- _Instructions for the task_:
All of the records below are to be given again word for word, with the pictures removed.

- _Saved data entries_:
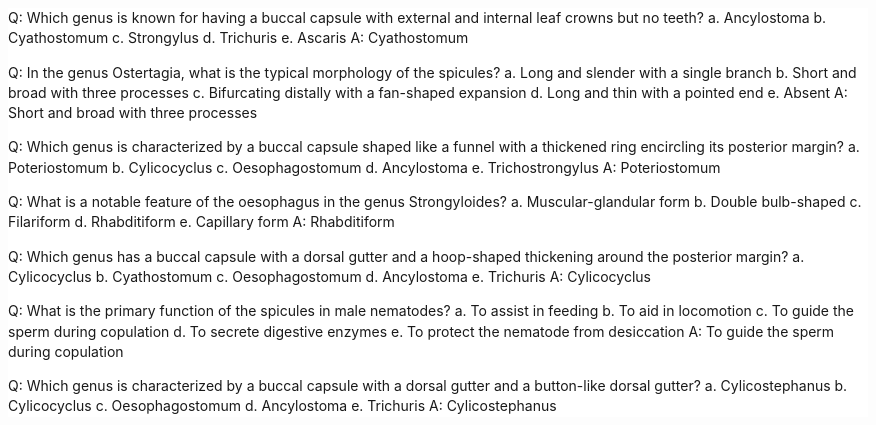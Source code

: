Q: Which genus is known for having a buccal capsule with external and internal leaf crowns but no teeth?
a. Ancylostoma
b. Cyathostomum
c. Strongylus
d. Trichuris
e. Ascaris
A: Cyathostomum

Q: In the genus Ostertagia, what is the typical morphology of the spicules?
a. Long and slender with a single branch
b. Short and broad with three processes
c. Bifurcating distally with a fan-shaped expansion
d. Long and thin with a pointed end
e. Absent
A: Short and broad with three processes

Q: Which genus is characterized by a buccal capsule shaped like a funnel with a thickened ring encircling its posterior margin?
a. Poteriostomum
b. Cylicocyclus
c. Oesophagostomum
d. Ancylostoma
e. Trichostrongylus
A: Poteriostomum

Q: What is a notable feature of the oesophagus in the genus Strongyloides?
a. Muscular-glandular form
b. Double bulb-shaped
c. Filariform
d. Rhabditiform
e. Capillary form
A: Rhabditiform

Q: Which genus has a buccal capsule with a dorsal gutter and a hoop-shaped thickening around the posterior margin?
a. Cylicocyclus
b. Cyathostomum
c. Oesophagostomum
d. Ancylostoma
e. Trichuris
A: Cylicocyclus

Q: What is the primary function of the spicules in male nematodes?
a. To assist in feeding
b. To aid in locomotion
c. To guide the sperm during copulation
d. To secrete digestive enzymes
e. To protect the nematode from desiccation
A: To guide the sperm during copulation

Q: Which genus is characterized by a buccal capsule with a dorsal gutter and a button-like dorsal gutter?
a. Cylicostephanus
b. Cylicocyclus
c. Oesophagostomum
d. Ancylostoma
e. Trichuris
A: Cylicostephanus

- _Answer below_:
Source code

:Q: Which genus is known for having a buccal capsule with external and internal leaf crowns but no teeth?
a. Ancylostoma
b. Cyathostomum
c. Strongylus
d. Trichuris
e. Ascaris
A: Cyathostomum

Q: In the genus Ostertagia, what is the typical morphology of the spicules?
a. Long and slender with a single branch
b. Short and broad with three processes
c. Bifurcating distally with a fan-shaped expansion
d. Long and thin with a pointed end
e. Absent
A: Short and broad with three processes

Q: Which genus is characterized by a buccal capsule shaped like a funnel with a thickened ring encircling its posterior margin?
a. Poteriostomum
b. Cylicocyclus
c. Oesophagostomum
d. Ancylostoma
e. Trichostrongylus
A: Poteriostomum

Q: What is a notable feature of the oesophagus in the genus Strongyloides?
a. Muscular-glandular form
b. Double bulb-shaped
c. Filariform
d. Rhabditiform
e. Capillary form
A: Rhabditiform

Q: Which genus has a buccal capsule with a dorsal gutter and a hoop-shaped thickening around the posterior margin?
a. Cylicocyclus
b. Cyathostomum
c. Oesophagostomum
d. Ancylostoma
e. Trichuris
A: Cylicocyclus

Q: What is the primary function of the spicules in male nematodes?
a. To assist in feeding
b. To aid in locomotion
c. To guide the sperm during copulation
d. To secrete digestive enzymes
e. To protect the nematode from desiccation
A: To guide the sperm during copulation

Q: Which genus is characterized by a buccal capsule with a dorsal gutter and a button-like dorsal gutter?
a. Cylicostephanus
b. Cylicocyclus
c. Oesophagostomum
d. Ancylostoma
e. Trichuris
A: Cylicostephanus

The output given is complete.